Use a simple, decision-ready framework:

  1. Market demand: Look at growth and annual openings, and compare that against the kind of role you want first (associate, partner-track, acquisition).5-10
  2. Ownership economics: Don’t let a headline wage number distract you from overhead, staffing availability, and payer mix.
  3. Licensure friction: Confirm exam acceptance, credential pathways, CE expectations, and any state-specific exams before you commit.11,12,14,15
  4. Lifestyle and recruiting: Choose a place where you can retain a team. Your long-term clinical capacity is often a staffing problem, not a demand problem.
  5. Exit flexibility: If you want to sell later, think about buyer depth and practice transition velocity in your target metros.

Conclusion

Choosing where to practice is one of the highest-leverage decisions you’ll make as a dentist. In 2026, the best states are not only those with strong pay, but those that align with your preferred practice model, your tolerance for regulatory complexity, your hiring realities, and the lifestyle you want long term.

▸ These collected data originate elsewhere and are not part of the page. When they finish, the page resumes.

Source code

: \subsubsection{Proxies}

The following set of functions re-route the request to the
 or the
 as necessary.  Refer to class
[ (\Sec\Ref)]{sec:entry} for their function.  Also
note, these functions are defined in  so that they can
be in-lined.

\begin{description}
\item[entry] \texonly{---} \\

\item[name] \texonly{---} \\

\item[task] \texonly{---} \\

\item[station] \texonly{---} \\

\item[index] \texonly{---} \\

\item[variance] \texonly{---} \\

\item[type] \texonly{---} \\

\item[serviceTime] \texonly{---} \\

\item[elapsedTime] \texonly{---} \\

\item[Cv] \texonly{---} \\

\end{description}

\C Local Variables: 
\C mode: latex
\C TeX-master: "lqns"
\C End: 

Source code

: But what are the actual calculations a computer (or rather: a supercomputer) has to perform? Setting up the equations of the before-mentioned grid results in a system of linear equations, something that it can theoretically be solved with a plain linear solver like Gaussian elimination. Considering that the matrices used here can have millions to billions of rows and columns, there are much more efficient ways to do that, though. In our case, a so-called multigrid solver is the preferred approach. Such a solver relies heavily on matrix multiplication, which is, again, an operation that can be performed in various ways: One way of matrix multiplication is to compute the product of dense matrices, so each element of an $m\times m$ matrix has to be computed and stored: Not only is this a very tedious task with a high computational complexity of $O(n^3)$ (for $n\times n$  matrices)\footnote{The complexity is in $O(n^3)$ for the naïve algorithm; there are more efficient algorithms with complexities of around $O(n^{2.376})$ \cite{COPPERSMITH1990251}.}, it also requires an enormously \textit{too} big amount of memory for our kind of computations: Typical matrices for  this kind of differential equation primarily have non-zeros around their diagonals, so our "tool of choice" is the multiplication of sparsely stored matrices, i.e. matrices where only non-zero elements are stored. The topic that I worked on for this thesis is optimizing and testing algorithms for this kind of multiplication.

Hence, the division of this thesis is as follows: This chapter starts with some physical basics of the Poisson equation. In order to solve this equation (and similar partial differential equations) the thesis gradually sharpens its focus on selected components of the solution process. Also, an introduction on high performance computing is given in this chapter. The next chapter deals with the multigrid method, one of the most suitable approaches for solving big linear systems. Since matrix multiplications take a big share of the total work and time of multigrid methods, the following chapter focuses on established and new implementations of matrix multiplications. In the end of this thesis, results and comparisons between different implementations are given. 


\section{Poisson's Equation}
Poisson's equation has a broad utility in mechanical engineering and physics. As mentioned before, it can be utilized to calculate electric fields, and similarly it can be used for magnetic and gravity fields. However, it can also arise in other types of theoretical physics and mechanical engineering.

If you make the choice with a full-lens view, income, autonomy, and satisfaction tend to compound over the course of your career.

FAQs

Which state has the highest average dentist pay?

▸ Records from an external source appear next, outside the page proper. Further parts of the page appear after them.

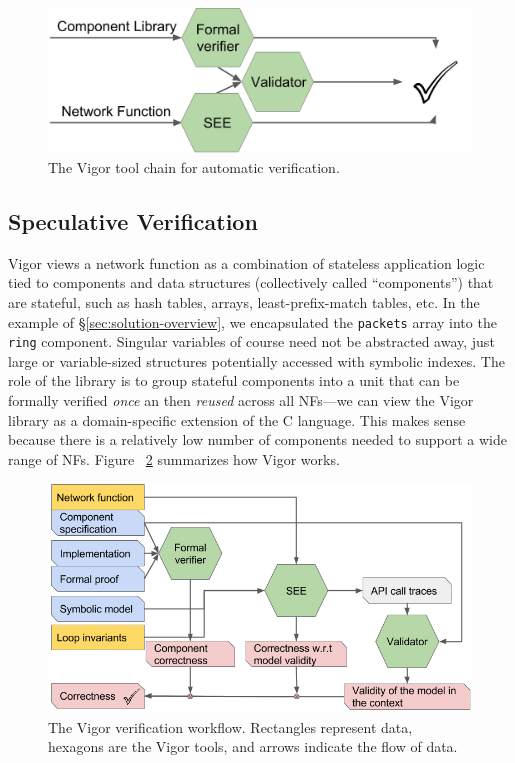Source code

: \documentclass[letterpaper,twocolumn,10pt]{article}
\newcommand{\code}[1]{\lstinline{#1}}
\begin{document}
\begin{figure}[h!]
    \includegraphics[width=\columnwidth]{figures/impl_overview.png}
    \caption{The Vigor tool chain for automatic verification.}
    \label{fig:arch}
\end{figure}

\subsection{Speculative Verification}
\label{sec:our-approach}

Vigor views a network function as a combination of stateless application logic
tied to components and data structures (collectively called ``components'') that
are stateful, such as hash tables, arrays, least-prefix-match tables, etc. In
the example of \S\ref{sec:solution-overview}, we encapsulated the \code{packets}
array into the \code{ring} component. Singular variables of course need not be
abstracted away, just large or variable-sized structures potentially accessed
with symbolic indexes. The role of the library is to group stateful components
into a unit that can be formally verified {\em once} an then {\em reused} across
all NFs---we can view the Vigor library as a domain-specific extension of the C
language. This makes sense because there is a relatively low number of
components needed to support a wide range of NFs. Figure~ \ref{fig:algo}
summarizes how Vigor works.

\begin{figure}[]
    \includegraphics[width=\columnwidth]{figures/vigor_algorithm.png}
    \caption{The Vigor verification workflow. Rectangles represent data, hexagons are the Vigor tools, and arrows indicate the flow of data.}
    \label{fig:algo}
\end{figure}
\end{document}
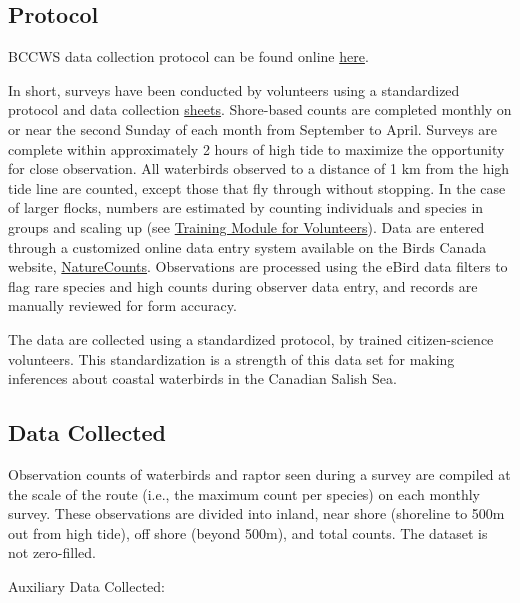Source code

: \documentclass[
  letterpaper,
  DIV=11,
  numbers=noendperiod]{scrreprt}
\begin{document}
\subsection{Protocol}\label{protocol}

BCCWS data collection protocol can be found online
\href{https://www.birdscanada.org/bird-science/british-columbia-coastal-waterbird-survey/bccws_resources}{here}.

In short, surveys have been conducted by volunteers using a standardized
protocol and data collection
\href{https://birdscanada.b-cdn.net/wp-content/uploads/2021/02/BCCWS_Datasheet.pdf}{sheets}.
Shore-based counts are completed monthly on or near the second Sunday of
each month from September to April. Surveys are complete within
approximately 2 hours of high tide to maximize the opportunity for close
observation. All waterbirds observed to a distance of 1 km from the high
tide line are counted, except those that fly through without stopping.
In the case of larger flocks, numbers are estimated by counting
individuals and species in groups and scaling up (see
\href{https://birdscanada.b-cdn.net/wp-content/uploads/2020/02/BCCWS-Training-Module.pdf}{Training
Module for Volunteers}). Data are entered through a customized online
data entry system available on the Birds Canada website,
\href{https://birdscanada.github.io/www.birdscanada.\%20org/birdmon/default/main.jsp}{NatureCounts}.
Observations are processed using the eBird data filters to flag rare
species and high counts during observer data entry, and records are
manually reviewed for form accuracy.

The data are collected using a standardized protocol, by trained
citizen-science volunteers. This standardization is a strength of this
data set for making inferences about coastal waterbirds in the Canadian
Salish Sea.

\subsection{Data Collected}\label{data-collected}

Observation counts of waterbirds and raptor seen during a survey are
compiled at the scale of the route (i.e., the maximum count per species)
on each monthly survey. These observations are divided into inland, near
shore (shoreline to 500m out from high tide), off shore (beyond 500m),
and total counts. The dataset is not zero-filled.

Auxiliary Data Collected:
\end{document}
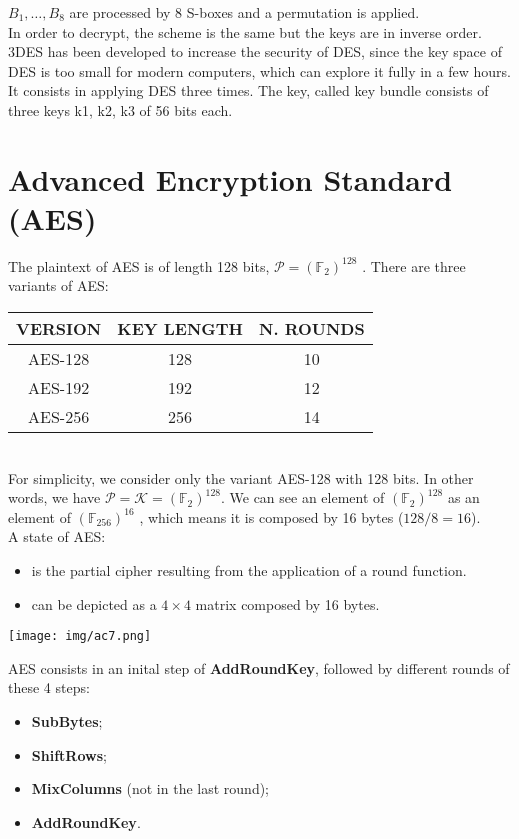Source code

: \documentclass[a4paper, 10pt, titlepage]{article}
\begin{document}
$B_1, \dots, B_8$ are processed by 8 S-boxes and a permutation is applied. \\
In order to decrypt, the scheme is the same but the keys are in
inverse order. \medskip\\
3DES has been developed to increase the security of DES, since the key space of DES is too small for modern computers, which can explore it fully in a few hours. It consists in applying DES three times. The key, called key bundle consists of three keys k1, k2, k3 of 56 bits each.

\section{Advanced Encryption Standard (AES)}
The plaintext of AES is of length 128 bits, $\mathcal{P}= (\mathbb{F}_ 2)^{128}$ . There are three variants of AES: \medskip \\
\begin{tabular}{|c|c|c|}
\hline
VERSION & KEY LENGTH & N. ROUNDS \\
\hline AES-128 & 128 & 10 \\
AES-192 & 192 & 12 \\
AES-256 & 256 & 14 \\ \hline
\end{tabular} \medskip \\
For simplicity, we consider only the variant AES-128 with 128 bits.
In other words, we have $\mathcal{P} = \mathcal{K} = (\mathbb{F}_2) ^{128}$.
We can see an element of $(\mathbb{F}_2)^{128}$ as an element of $(\mathbb{F}_{256} )^{16}$ , which means it is composed by 16 bytes ($128/8=16$). \\
A state of AES:
\begin{itemize}
\item is the partial cipher resulting from the application of a round function.
\item can be depicted as a $4 \times 4$ matrix composed by 16 bytes.
\end{itemize}
\begin{center}
\texttt{[image: img/ac7.png]}
\end{center}
AES consists in an inital step of \textbf{AddRoundKey}, followed by different rounds of these 4 steps:
\begin{itemize}
\item \textbf{SubBytes};
\item \textbf{ShiftRows};
\item \textbf{MixColumns} (not in the last round);
\item \textbf{AddRoundKey}.
\end{itemize}
\end{document}
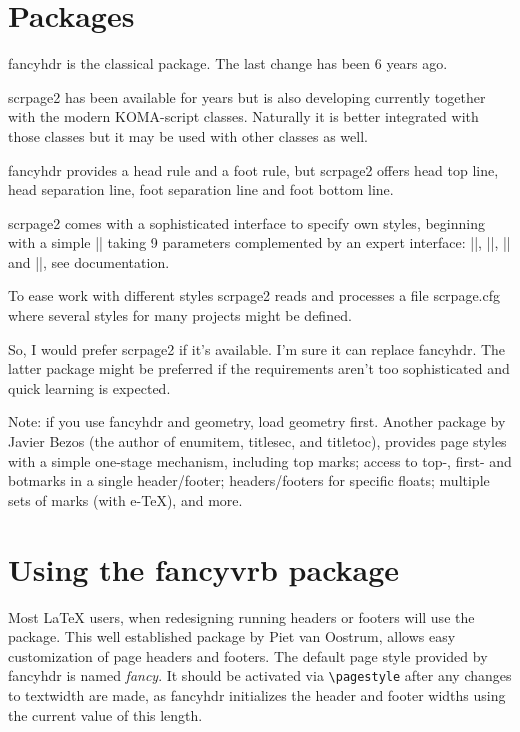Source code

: \section{Packages}
fancyhdr is the classical package. The last change has been 6 years ago.

scrpage2 has been available for years but is also developing currently together with the modern KOMA-script classes. Naturally it is better integrated with those classes but it may be used with other classes as well.

fancyhdr provides a head rule and a foot rule, but scrpage2 offers head top line, head separation line, foot separation line and foot bottom line.

scrpage2 comes with a sophisticated interface to specify own styles, beginning with a simple || taking 9 parameters complemented by an expert interface: ||, |\newpagestyle|, |\renewpagestyle| and |\providepagestyle|, see documentation.

To ease work with different styles scrpage2 reads and processes a file scrpage.cfg where several styles for many projects might be defined.

So, I would prefer scrpage2 if it's available. I'm sure it can replace fancyhdr. The latter package might be preferred if the requirements aren't too sophisticated and quick learning is expected.

Note: if you use fancyhdr and geometry, load geometry first.
Another package  by Javier Bezos (the author of enumitem, titlesec, and titletoc), provides page styles with a simple one-stage mechanism, including top marks; access to top-, first- and botmarks in a single header/footer; headers/footers for specific floats; multiple sets of marks (with e-TeX), and more.

\section{Using the fancyvrb package}

Most LaTeX users, when redesigning running headers or footers will use the  package. This well established package by Piet van Oostrum, allows easy customization of page headers and footers. The default page style provided by fancyhdr is named \textit{fancy}.  It should be activated via
\lstinline{\pagestyle} after any changes to textwidth are made, as fancyhdr initializes
the header and footer widths using the current value of this length.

Using the latest published OEWS state estimates for Dentists, General (May 2024), Vermont shows the highest mean annual wage among states with published estimates in that dataset.1

Are dentist jobs still growing nationally?

Yes. The BLS projects dentist employment to grow 4% from 2024 to 2034, with about 4,500 openings per year on average, largely due to replacement needs.4

Which states show especially strong projected growth?

Examples with strong projected growth for Dentists, General (2022–2032) include Arizona, Texas, and North Carolina in O*NET’s local trend views. 5-7

How much do licensure rules really vary by state?

A lot. Exam pathways, residency options, and state-specific exam requirements can meaningfully change your relocation timeline. Start with the ADA’s licensure map, then confirm on the state board site.11,12,15

Why can a “great lifestyle” state show lower wage estimates?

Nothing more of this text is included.